A beleza do sonhar
O dramaturgo inglês William Shakespeare
(1564-1616) foi representado, ainda bem jovem, como um escritor promissor na série
gótica de HQ’s, Sandman (Neil Gaiman, Netflix, 2022), no episódio “O som das asas dela”. Para quem nunca ouviu falar deste personagem que ganhou o carisma
entre os leitores mais cults de HQ’s, Sandman: homem da areia, ou
o deus dos sonhos: Morfeu, ou na versão de nossos colonizadores portugueses:
João Pestana é conhecido nos contos undergrounds como o filho do Tempo
com a Noite. Ele é o terceiro filho de mais seis irmãos (Destino, Morte,
Destruição, Desejo, Desespero e Delírio), onde vive uma relação disfuncional,
principalmente com o andrógeno irmão, Desejo. Todos estes personagens são uma espécie de
manifestação física de um conceito abstrato, um tipo de Liga da Justiça baseada
em lendas, mitos e religiosidade.
O Sonho, homem da areia (assim denominado por causa das lasquinhas de remela que ficam nos olhos ao acordarmos) é nosso protagonista, responsável pelo Reino do Sonhar. Lá, ele governa e regula com sabedoria e certa austeridade os sonhos dos humanos e as fronteiras metafísicas mais seguras de nossa imaginação. Dentre tantos boicotes e desafios está um que ele mesmo criou, o Coríntio, um implacável pesadelo que possui dentes nos olhos, remetendo à máxima cultural do sonho americano: “ele consume tudo que vê”.
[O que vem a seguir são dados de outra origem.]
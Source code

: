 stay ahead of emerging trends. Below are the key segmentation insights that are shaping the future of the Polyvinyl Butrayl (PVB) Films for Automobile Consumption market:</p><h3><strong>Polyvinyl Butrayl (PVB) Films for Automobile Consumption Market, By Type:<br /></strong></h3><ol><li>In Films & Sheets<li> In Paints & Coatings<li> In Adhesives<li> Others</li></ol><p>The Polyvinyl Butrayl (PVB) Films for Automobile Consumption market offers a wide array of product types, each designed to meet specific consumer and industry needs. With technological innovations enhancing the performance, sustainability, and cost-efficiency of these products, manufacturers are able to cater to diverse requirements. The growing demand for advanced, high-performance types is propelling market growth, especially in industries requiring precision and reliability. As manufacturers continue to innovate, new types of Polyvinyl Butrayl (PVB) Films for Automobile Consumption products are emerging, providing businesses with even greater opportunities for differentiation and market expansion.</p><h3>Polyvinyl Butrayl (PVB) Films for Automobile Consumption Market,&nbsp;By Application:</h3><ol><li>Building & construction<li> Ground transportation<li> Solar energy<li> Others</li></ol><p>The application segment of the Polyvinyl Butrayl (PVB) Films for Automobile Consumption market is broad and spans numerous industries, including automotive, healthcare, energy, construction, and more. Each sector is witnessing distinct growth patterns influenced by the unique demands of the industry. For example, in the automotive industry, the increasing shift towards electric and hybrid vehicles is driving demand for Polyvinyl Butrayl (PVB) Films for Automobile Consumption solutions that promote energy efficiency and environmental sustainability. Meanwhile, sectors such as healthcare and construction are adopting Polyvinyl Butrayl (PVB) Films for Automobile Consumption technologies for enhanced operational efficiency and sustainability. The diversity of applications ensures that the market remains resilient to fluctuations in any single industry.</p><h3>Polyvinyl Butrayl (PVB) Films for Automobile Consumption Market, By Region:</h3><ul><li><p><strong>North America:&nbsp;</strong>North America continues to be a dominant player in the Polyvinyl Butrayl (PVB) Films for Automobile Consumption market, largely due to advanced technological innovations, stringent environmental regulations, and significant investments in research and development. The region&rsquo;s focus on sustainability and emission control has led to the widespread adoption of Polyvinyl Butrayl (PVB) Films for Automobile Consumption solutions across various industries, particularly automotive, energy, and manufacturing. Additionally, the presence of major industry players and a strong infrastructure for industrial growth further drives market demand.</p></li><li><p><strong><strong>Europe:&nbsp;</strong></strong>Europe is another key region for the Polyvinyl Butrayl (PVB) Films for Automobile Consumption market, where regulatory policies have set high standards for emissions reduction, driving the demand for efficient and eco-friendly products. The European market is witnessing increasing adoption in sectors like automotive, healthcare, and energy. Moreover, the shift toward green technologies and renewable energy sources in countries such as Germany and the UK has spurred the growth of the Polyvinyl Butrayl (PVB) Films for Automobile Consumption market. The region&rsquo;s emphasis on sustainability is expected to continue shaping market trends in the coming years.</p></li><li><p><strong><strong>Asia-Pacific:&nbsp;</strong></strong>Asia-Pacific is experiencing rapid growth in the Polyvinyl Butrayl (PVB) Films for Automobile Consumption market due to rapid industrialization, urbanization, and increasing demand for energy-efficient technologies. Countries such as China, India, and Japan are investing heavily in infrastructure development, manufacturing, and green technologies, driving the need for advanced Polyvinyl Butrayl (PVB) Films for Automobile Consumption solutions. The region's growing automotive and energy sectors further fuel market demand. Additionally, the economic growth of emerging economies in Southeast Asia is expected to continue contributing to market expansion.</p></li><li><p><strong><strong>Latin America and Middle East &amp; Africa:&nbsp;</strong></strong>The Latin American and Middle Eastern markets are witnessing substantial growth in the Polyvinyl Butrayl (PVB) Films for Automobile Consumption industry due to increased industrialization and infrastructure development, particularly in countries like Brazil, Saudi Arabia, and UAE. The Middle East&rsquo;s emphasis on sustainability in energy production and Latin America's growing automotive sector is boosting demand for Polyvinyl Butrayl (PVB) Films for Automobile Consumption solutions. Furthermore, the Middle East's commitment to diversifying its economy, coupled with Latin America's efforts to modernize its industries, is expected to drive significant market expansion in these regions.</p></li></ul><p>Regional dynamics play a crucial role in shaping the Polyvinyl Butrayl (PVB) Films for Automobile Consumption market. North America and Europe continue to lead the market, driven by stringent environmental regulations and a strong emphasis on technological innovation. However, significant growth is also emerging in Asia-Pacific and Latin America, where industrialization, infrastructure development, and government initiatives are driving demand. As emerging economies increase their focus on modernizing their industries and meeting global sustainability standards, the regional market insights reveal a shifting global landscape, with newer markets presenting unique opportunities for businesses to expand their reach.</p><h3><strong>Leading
Não por acaso, nem por coincidência, o nome deste pesadelo ser bíblico, há no Reino do Sonhar outros habitantes
descritos no Livro Sagrado, os irmãos Caim e Abel, que vivem em eterno
conflito, reforçando a trágica história do primeiro assassinato da
humanidade. Sandman é uma daquelas metáforas que ficam martelando nossos
pensamentos mais do que os versículos, mitologias e afins. Na série estão
contidas uma miscelânia visceral sobre ética, valores morais, amor, amizade, enfrentamentos e morte. Não é sobre a luta do bem contra o mal, afinal todos os sete irmãos
coexistem como causa e efeito das escolhas dos humanos, é sobre ter algo digno pelo o que sonhar.
Shakespeare transformou
significativamente uma geração com seus sonhos concretizados em peças, tragédias e duras verdades. O
sonho é a forma mais livre e bela para se criar, se inspirar e transformar. Mas
qual o limiar entre o sonhar e o desejar? Esse conflito recorrente entre dois irmãos que se
digladiam para manter um equilíbrio próspero e estabelecer escolhas entre verdades e
mentiras, ordem e caos é o que faz o contraponto desta tênue linha do querer sempre mais, mas com um tanto de moderação. Essa constância da vida é a justificativa filosófica daquilo que não te desafia, não te transforma.
Que saibamos proteger a beleza do
sonhar dos ignóbeis ladrões de plantão e saibamos também policiar as tempestuosidades de desejos vis!
Tenham bons sonhos, sonhem um punhado e desejem com moderação!